[Stored items from a collection]

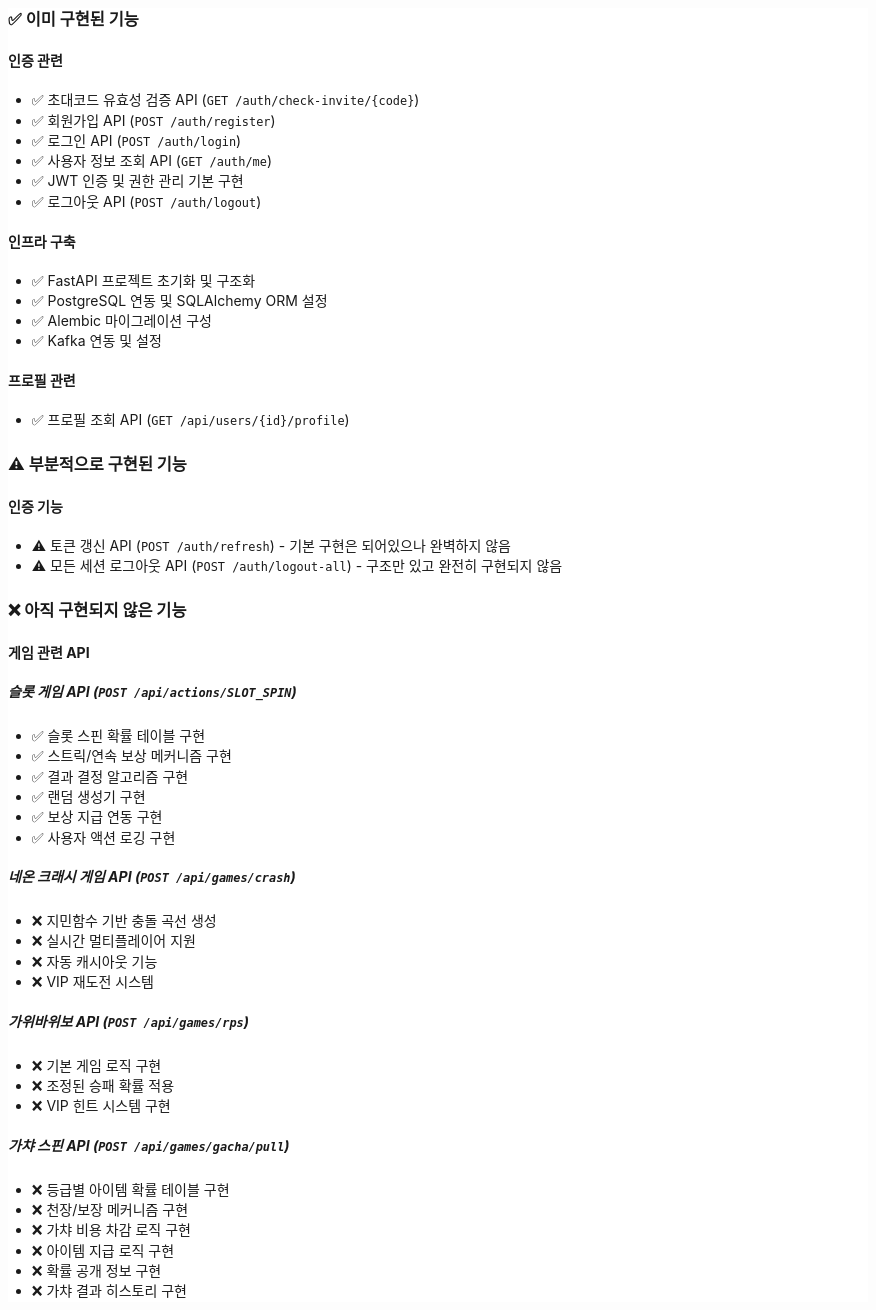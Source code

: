 ### ✅ 이미 구현된 기능

#### 인증 관련
- ✅ 초대코드 유효성 검증 API (`GET /auth/check-invite/{code}`)
- ✅ 회원가입 API (`POST /auth/register`)
- ✅ 로그인 API (`POST /auth/login`)
- ✅ 사용자 정보 조회 API (`GET /auth/me`)
- ✅ JWT 인증 및 권한 관리 기본 구현
- ✅ 로그아웃 API (`POST /auth/logout`)

#### 인프라 구축
- ✅ FastAPI 프로젝트 초기화 및 구조화
- ✅ PostgreSQL 연동 및 SQLAlchemy ORM 설정
- ✅ Alembic 마이그레이션 구성
- ✅ Kafka 연동 및 설정

#### 프로필 관련
- ✅ 프로필 조회 API (`GET /api/users/{id}/profile`)

### ⚠️ 부분적으로 구현된 기능

#### 인증 기능
- ⚠️ 토큰 갱신 API (`POST /auth/refresh`) - 기본 구현은 되어있으나 완벽하지 않음
- ⚠️ 모든 세션 로그아웃 API (`POST /auth/logout-all`) - 구조만 있고 완전히 구현되지 않음

### ❌ 아직 구현되지 않은 기능

#### 게임 관련 API

##### 슬롯 게임 API (`POST /api/actions/SLOT_SPIN`)
- ✅ 슬롯 스핀 확률 테이블 구현
- ✅ 스트릭/연속 보상 메커니즘 구현
- ✅ 결과 결정 알고리즘 구현
- ✅ 랜덤 생성기 구현
- ✅ 보상 지급 연동 구현
- ✅ 사용자 액션 로깅 구현

##### 네온 크래시 게임 API (`POST /api/games/crash`)
- ❌ 지민함수 기반 충돌 곡선 생성
- ❌ 실시간 멀티플레이어 지원
- ❌ 자동 캐시아웃 기능
- ❌ VIP 재도전 시스템

##### 가위바위보 API (`POST /api/games/rps`)
- ❌ 기본 게임 로직 구현
- ❌ 조정된 승패 확률 적용
- ❌ VIP 힌트 시스템 구현

##### 가챠 스핀 API (`POST /api/games/gacha/pull`)
- ❌ 등급별 아이템 확률 테이블 구현
- ❌ 천장/보장 메커니즘 구현
- ❌ 가챠 비용 차감 로직 구현
- ❌ 아이템 지급 로직 구현
- ❌ 확률 공개 정보 구현
- ❌ 가챠 결과 히스토리 구현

PROBLEM TO WORK ON
Retype the records above word for word, from their first line through the line containing "- ✅ 로그아웃 API", and leave out every picture.

YOUR SOLUTION
Source code

: ### ✅ 이미 구현된 기능

#### 인증 관련
- ✅ 초대코드 유효성 검증 API (`GET /auth/check-invite/{code}`)
- ✅ 회원가입 API (`POST /auth/register`)
- ✅ 로그인 API (`POST /auth/login`)
- ✅ 사용자 정보 조회 API (`GET /auth/me`)
- ✅ JWT 인증 및 권한 관리 기본 구현
- ✅ 로그아웃 API (`POST /auth/logout`)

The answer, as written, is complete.